Assignment - Exactly the lines from the one containing "1. Using the" to the final line below should be output, and no others.

[[ Records supplied open ]]

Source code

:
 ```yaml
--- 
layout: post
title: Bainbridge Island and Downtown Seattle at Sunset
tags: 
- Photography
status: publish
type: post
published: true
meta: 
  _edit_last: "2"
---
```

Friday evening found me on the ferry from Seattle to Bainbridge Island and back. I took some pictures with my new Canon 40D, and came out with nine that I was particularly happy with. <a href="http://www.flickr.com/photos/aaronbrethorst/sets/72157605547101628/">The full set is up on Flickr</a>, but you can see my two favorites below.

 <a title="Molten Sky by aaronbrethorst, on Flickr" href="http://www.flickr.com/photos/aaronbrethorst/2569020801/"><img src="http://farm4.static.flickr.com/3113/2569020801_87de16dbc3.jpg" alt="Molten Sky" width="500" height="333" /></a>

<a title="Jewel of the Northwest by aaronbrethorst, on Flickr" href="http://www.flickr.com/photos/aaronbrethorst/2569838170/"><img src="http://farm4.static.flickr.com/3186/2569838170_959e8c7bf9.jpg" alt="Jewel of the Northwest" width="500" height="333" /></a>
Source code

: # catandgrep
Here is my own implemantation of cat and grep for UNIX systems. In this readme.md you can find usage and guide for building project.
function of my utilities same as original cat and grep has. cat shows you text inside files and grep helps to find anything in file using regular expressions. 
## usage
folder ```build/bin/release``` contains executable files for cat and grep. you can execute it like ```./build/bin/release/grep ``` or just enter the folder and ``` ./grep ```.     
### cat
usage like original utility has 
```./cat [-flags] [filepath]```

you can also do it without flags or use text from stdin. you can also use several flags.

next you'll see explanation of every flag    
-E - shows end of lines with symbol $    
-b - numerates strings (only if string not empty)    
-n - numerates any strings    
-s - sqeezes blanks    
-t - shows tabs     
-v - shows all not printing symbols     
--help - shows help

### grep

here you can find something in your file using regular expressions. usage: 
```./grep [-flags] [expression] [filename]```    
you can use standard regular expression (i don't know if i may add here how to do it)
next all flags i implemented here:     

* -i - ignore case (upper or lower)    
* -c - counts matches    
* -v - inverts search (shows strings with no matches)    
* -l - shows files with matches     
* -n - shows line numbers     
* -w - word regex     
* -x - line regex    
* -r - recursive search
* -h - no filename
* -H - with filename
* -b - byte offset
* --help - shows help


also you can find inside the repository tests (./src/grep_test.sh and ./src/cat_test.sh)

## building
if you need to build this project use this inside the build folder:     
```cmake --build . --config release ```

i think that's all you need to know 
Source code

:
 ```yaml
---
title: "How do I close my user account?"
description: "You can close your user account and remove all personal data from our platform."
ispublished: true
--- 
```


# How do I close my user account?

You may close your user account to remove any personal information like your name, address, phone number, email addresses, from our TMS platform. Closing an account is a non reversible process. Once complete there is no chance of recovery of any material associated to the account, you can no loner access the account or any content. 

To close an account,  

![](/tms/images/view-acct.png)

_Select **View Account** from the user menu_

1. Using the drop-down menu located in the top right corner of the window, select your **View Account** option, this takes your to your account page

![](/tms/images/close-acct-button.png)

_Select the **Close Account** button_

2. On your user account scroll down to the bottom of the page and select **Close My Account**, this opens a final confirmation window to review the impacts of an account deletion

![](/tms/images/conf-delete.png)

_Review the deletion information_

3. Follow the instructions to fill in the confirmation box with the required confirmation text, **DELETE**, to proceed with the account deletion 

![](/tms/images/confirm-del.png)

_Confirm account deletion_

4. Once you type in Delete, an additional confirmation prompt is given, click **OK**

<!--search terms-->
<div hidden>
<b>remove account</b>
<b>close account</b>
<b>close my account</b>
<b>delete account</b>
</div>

[[ Records supplied closed ]]

Exercise response -
1. Using the drop-down menu located in the top right corner of the window, select your **View Account** option, this takes your to your account page

![](/tms/images/close-acct-button.png)

_Select the **Close Account** button_

2. On your user account scroll down to the bottom of the page and select **Close My Account**, this opens a final confirmation window to review the impacts of an account deletion

![](/tms/images/conf-delete.png)

_Review the deletion information_

3. Follow the instructions to fill in the confirmation box with the required confirmation text, **DELETE**, to proceed with the account deletion 

![](/tms/images/confirm-del.png)

_Confirm account deletion_

4. Once you type in Delete, an additional confirmation prompt is given, click **OK**

<!--search terms-->
<div hidden>
<b>remove account</b>
<b>close account</b>
<b>close my account</b>
<b>delete account</b>
</div>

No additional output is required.